TASK ITEM. The lines from the start of the data through the line with "- гений, но" are to be returned verbatim; all later lines are to be omitted.

Data items.
/---
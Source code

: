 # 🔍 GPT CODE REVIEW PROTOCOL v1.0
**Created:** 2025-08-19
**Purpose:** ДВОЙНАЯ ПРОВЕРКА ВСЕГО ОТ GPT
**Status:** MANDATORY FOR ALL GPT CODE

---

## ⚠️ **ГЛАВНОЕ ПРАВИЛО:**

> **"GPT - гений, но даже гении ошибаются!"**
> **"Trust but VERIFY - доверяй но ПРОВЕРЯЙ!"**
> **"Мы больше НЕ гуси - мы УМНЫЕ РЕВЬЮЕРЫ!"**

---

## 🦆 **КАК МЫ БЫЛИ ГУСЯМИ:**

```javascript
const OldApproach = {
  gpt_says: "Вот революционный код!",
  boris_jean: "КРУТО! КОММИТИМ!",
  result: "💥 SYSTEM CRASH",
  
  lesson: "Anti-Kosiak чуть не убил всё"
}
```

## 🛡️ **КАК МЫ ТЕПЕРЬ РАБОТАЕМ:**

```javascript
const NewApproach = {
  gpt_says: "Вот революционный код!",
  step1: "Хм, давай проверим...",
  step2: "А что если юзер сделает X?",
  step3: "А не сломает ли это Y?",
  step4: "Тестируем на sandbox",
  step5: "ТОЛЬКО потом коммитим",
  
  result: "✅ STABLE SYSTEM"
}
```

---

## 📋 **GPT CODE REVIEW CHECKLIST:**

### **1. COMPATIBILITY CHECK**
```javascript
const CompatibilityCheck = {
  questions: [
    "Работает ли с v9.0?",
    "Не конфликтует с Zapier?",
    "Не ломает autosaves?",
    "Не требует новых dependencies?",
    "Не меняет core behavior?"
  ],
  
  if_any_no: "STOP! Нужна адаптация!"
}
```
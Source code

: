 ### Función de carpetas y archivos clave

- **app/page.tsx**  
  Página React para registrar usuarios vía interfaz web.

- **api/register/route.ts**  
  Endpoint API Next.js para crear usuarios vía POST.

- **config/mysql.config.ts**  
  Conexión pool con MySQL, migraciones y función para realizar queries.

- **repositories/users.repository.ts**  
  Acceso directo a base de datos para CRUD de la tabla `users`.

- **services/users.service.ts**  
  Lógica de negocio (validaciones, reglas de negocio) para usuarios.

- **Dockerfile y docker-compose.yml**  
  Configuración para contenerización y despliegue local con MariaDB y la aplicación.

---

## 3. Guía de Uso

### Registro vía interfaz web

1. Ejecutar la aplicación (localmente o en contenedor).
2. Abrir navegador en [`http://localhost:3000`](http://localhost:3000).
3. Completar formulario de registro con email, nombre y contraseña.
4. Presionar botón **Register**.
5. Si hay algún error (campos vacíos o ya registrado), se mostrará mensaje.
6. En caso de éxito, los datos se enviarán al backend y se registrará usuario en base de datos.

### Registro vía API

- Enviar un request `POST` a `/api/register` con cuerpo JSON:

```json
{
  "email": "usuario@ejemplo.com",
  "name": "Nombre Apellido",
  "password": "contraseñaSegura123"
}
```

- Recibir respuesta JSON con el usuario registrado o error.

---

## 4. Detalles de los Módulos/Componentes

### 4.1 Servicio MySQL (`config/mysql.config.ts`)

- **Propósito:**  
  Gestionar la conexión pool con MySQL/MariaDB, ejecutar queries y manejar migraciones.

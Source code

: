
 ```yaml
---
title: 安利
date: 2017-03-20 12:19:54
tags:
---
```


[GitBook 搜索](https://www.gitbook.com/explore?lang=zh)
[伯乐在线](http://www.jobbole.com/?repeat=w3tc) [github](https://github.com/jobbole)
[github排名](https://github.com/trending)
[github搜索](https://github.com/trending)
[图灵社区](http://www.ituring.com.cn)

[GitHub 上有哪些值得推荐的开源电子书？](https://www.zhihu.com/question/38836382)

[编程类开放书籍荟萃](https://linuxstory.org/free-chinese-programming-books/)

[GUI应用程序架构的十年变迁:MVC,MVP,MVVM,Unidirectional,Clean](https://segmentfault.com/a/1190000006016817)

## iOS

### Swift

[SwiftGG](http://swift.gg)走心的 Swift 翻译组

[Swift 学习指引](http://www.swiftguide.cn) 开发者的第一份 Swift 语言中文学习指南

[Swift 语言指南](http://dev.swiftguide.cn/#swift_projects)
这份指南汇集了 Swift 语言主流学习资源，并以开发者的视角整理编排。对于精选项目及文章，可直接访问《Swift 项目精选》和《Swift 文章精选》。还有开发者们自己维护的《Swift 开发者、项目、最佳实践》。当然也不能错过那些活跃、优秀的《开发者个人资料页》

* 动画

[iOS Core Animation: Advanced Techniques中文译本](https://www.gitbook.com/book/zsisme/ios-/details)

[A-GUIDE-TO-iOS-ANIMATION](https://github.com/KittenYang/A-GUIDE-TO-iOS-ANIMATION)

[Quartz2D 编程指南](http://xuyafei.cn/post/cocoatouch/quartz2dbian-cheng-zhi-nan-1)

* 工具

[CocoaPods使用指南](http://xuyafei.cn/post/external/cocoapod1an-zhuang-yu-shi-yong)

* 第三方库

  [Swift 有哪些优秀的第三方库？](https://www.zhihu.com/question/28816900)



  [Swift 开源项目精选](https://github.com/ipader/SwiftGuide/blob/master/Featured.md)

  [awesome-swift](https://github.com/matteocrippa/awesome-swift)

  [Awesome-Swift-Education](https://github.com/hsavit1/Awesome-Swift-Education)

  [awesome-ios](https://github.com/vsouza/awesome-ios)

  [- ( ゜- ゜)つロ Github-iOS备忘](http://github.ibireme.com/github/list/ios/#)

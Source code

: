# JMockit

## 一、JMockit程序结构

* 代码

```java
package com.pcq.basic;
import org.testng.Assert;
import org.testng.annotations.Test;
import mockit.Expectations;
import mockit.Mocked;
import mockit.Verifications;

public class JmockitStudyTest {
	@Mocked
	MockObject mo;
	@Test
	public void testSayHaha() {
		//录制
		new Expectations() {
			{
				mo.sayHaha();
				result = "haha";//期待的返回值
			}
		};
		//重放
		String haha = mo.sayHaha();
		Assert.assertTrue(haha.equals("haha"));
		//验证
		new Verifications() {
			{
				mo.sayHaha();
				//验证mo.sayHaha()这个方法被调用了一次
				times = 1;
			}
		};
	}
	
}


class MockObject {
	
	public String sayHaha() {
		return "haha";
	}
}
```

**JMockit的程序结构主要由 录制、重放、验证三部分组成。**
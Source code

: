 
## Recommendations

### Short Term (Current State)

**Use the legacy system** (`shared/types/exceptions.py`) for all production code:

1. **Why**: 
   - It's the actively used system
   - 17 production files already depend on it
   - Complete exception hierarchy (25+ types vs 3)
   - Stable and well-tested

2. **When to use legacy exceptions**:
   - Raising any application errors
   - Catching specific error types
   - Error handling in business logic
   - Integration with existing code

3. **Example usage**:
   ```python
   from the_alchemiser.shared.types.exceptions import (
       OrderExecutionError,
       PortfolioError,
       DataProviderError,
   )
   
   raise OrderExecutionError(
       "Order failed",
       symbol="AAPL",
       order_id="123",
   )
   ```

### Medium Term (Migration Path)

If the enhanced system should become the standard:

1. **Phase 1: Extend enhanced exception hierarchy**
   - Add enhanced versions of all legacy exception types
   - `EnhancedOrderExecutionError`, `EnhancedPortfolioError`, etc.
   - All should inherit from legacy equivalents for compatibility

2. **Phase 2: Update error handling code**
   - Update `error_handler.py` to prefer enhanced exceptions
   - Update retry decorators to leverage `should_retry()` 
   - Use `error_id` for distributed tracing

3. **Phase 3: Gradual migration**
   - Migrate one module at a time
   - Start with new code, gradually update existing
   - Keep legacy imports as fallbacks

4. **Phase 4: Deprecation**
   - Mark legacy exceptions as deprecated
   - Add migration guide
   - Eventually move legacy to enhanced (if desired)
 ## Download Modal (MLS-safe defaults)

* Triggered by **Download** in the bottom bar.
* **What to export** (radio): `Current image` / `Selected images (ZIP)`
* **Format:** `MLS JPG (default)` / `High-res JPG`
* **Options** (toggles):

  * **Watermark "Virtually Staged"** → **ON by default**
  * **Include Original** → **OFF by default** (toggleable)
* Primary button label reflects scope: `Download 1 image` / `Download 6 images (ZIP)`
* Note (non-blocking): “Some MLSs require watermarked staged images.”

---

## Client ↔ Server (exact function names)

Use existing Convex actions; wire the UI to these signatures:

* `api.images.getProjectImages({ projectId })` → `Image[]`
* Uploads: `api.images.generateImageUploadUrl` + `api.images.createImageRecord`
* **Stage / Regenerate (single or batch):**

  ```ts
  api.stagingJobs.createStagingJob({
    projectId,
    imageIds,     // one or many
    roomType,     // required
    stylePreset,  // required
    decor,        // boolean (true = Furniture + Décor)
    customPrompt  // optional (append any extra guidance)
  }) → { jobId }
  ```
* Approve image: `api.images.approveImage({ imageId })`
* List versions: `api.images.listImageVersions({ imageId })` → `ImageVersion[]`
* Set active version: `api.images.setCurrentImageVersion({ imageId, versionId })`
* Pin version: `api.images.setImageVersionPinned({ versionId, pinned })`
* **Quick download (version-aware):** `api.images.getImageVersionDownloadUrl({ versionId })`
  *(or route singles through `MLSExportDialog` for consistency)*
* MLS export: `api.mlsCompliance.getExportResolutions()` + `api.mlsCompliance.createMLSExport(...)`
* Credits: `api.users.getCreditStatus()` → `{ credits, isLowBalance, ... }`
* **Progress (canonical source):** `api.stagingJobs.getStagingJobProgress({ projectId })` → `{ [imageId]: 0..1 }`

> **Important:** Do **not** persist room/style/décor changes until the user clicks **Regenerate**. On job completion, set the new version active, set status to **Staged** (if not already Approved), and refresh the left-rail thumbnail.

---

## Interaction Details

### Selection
\---
EXPECTED ANSWER.
Source code

: # 🔍 GPT CODE REVIEW PROTOCOL v1.0
**Created:** 2025-08-19
**Purpose:** ДВОЙНАЯ ПРОВЕРКА ВСЕГО ОТ GPT
**Status:** MANDATORY FOR ALL GPT CODE

---

## ⚠️ **ГЛАВНОЕ ПРАВИЛО:**

> **"GPT - гений, но даже гении ошибаются!"**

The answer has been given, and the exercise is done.